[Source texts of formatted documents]
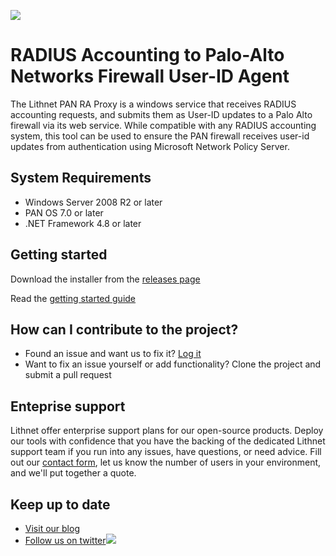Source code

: ![](https://lithnet.github.io/images/logo-ex-small.png)
# RADIUS Accounting to Palo-Alto Networks Firewall User-ID Agent

The Lithnet PAN RA Proxy is a windows service that receives RADIUS accounting requests, and submits them as User-ID updates to a Palo Alto firewall via its web service. While compatible with any RADIUS accounting system, this tool can be used to ensure the PAN firewall receives user-id updates from authentication using Microsoft Network Policy Server. 

## System Requirements
- Windows Server 2008 R2 or later
- PAN OS 7.0 or later
- .NET Framework 4.8 or later

##  Getting started
Download the installer from the [releases page](https://github.com/lithnet/pan-ra-proxy/releases)

Read the [getting started guide](https://github.com/lithnet/pan-ra-proxy/wiki/)

## How can I contribute to the project?
* Found an issue and want us to fix it? [Log it](https://github.com/lithnet/ran-ra-proxy/issues)
* Want to fix an issue yourself or add functionality? Clone the project and submit a pull request

## Enteprise support
Lithnet offer enterprise support plans for our open-source products. Deploy our tools with confidence that you have the backing of the dedicated Lithnet support team if you run into any issues, have questions, or need advice. Fill out our [contact form](https://lithnet.io/contact-us), let us know the number of users in your environment, and we'll put together a quote.

## Keep up to date
* [Visit our blog](http://blog.lithnet.io)
* [Follow us on twitter](https://twitter.com/lithnet_io)![](http://twitter.com/favicon.ico)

▶ _Exercise prompt_
Reproduce, word for word, the lines of the data from the one that contains "Download the installer" to the end, both ends included.

▶ _Finished exercise_
Download the installer from the [releases page](https://github.com/lithnet/pan-ra-proxy/releases)

Read the [getting started guide](https://github.com/lithnet/pan-ra-proxy/wiki/)

## How can I contribute to the project?
* Found an issue and want us to fix it? [Log it](https://github.com/lithnet/ran-ra-proxy/issues)
* Want to fix an issue yourself or add functionality? Clone the project and submit a pull request

## Enteprise support
Lithnet offer enterprise support plans for our open-source products. Deploy our tools with confidence that you have the backing of the dedicated Lithnet support team if you run into any issues, have questions, or need advice. Fill out our [contact form](https://lithnet.io/contact-us), let us know the number of users in your environment, and we'll put together a quote.

## Keep up to date
* [Visit our blog](http://blog.lithnet.io)
* [Follow us on twitter](https://twitter.com/lithnet_io)![](http://twitter.com/favicon.ico)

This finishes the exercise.